Numerous sustainable and regenerative farming techniques are used by Australian woolgrowers to support the environment and the circular systems of their farms, such as:
- Tree planting for shelter and wildlife corridors
- Controlled grazing management to support pasture regeneration and soil health
- Dry matter composting for carbon sequestration
- Pasture cropping to nurture flora diversity and soil biota
- Erosion control to improve water retention and water quality
- Addressing nutrient deficiencies in the soil
- Enhancing soil microbial health through foliar sprays
- Revegetate waterways to remove water pollutants and encourage biodiversity
How sheep can regenerate the environment
Wool-growing sheep play an integral role in the ability for Australian farmers to sustainably manage the land on which they earn their livelihoods. When managed properly, sheep can regenerate the land on which they graze by:
- Initiating the regeneration of pastures
- Control and manage weed infestation
- Deposit naturally occurring fertilisers
- Encourage an increase in soil biota diversity and health
- Produce a wool income, enabling farmers to also invest in sustainable farm management
“We want to make this work and to develop sustainable practices and hopefully replicate them elsewhere in good time. We have this little postage stamp of land that we want to care for.”
How woolgrowers care for their sheep
Australian woolgrowers work to ensure their sheep are cared for in alignment with the Five Welfare Domains. This means that Australian woolgrowers work to provide their sheep an environment that not only allows, but encourages them to have positive experiences in each of the Five Welfare Domains.
The Five Welfare Domains are:
- Mental state
Australian woolgrowers are constantly innovating to improve the health and wellbeing of the animals of which they are custodians.

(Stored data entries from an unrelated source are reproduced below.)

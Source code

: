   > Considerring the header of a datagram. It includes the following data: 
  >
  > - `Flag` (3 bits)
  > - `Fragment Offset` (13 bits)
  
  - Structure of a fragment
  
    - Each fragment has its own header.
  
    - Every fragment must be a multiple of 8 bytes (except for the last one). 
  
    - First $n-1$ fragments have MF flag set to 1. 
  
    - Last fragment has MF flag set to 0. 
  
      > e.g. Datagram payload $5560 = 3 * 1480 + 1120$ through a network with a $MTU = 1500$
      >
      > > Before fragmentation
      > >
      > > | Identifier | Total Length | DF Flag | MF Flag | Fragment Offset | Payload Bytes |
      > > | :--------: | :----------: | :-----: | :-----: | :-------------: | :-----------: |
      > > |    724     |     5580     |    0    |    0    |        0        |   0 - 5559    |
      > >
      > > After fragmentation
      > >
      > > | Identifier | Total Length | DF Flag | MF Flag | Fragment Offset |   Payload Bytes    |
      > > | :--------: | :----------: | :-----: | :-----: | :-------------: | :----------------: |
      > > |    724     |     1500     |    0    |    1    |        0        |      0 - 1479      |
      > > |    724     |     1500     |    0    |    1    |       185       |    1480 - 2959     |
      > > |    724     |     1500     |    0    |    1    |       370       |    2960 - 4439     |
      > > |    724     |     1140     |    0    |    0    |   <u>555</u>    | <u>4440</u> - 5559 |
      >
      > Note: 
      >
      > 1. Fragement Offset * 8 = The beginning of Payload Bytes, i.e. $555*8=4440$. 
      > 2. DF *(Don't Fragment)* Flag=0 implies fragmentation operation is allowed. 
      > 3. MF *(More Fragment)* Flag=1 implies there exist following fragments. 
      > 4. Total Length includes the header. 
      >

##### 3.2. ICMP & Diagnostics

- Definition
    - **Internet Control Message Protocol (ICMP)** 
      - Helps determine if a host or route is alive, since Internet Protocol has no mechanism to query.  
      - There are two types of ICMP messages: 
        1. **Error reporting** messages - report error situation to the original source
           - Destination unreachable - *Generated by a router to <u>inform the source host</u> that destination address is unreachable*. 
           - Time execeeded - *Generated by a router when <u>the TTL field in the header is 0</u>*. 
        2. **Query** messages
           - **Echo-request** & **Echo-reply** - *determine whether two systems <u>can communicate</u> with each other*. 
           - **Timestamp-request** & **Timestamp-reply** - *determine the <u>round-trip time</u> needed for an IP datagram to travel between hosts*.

One animal welfare practice commonly misunderstood is mulesing. Mulesing is a one-off surgical procedure to protect the lifetime welfare and health of sheep from breech flystrike. It quickly removes the excess skin from the breech – the area around the tail – of the sheep and greatly minimises the risk of the devastating lifetime sheep welfare issue of flystrike.

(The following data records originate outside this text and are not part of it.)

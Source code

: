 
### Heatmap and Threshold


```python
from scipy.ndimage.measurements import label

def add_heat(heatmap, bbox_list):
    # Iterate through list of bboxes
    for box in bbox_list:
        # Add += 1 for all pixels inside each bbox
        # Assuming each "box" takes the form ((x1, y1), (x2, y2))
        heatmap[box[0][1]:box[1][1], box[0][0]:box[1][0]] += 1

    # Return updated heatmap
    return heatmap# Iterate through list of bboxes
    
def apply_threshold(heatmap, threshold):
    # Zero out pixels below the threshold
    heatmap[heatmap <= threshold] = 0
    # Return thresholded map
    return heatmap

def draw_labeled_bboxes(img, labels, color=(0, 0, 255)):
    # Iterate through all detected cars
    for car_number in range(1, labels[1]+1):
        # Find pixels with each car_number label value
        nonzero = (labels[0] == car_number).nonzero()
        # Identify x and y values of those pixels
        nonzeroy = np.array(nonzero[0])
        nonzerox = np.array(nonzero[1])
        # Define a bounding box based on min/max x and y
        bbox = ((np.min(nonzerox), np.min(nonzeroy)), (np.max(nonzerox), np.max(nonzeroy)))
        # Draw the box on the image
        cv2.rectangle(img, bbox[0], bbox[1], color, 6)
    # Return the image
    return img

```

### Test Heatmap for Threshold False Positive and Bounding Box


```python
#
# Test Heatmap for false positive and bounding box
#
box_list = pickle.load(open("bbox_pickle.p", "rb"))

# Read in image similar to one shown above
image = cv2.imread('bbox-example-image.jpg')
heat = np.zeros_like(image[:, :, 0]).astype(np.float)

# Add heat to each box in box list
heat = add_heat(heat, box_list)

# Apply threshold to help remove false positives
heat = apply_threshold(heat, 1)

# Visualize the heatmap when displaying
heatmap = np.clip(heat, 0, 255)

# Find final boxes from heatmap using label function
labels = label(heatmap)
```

“As a woolgrower, you are making a choice that honours the landscape and animals as well as the people who make it possible.”
How woolgrowers manage the land for future generations
There are tens of thousands of woolgrowers in Australia who work tirelessly to look after their sheep and the land on which they graze and ensure that their family businesses prosper and that future generations can continue to support their own livelihoods as wool-growing family farms.
The Woolmark Company works with farmers and brands to help create and communicate transparent and traceable supply chains, explaining exactly how the wool grown in Australia has gone from farm to fabric.
By implementing research and development innovations and achieving an appropriate market price for their wool, woolgrowers can continue to conserve and care for the land and sheep of which they manage.
After 40 years of practising permaculture at Millpost, the property is now a self-sustaining and diverse ecosystem that holds extensive benefits for the land, the animals and the family.
The team behind Tiverton measures its economic goals against environmental ones with the intention of not only minimising environmental impact, but improving the land quality for the future.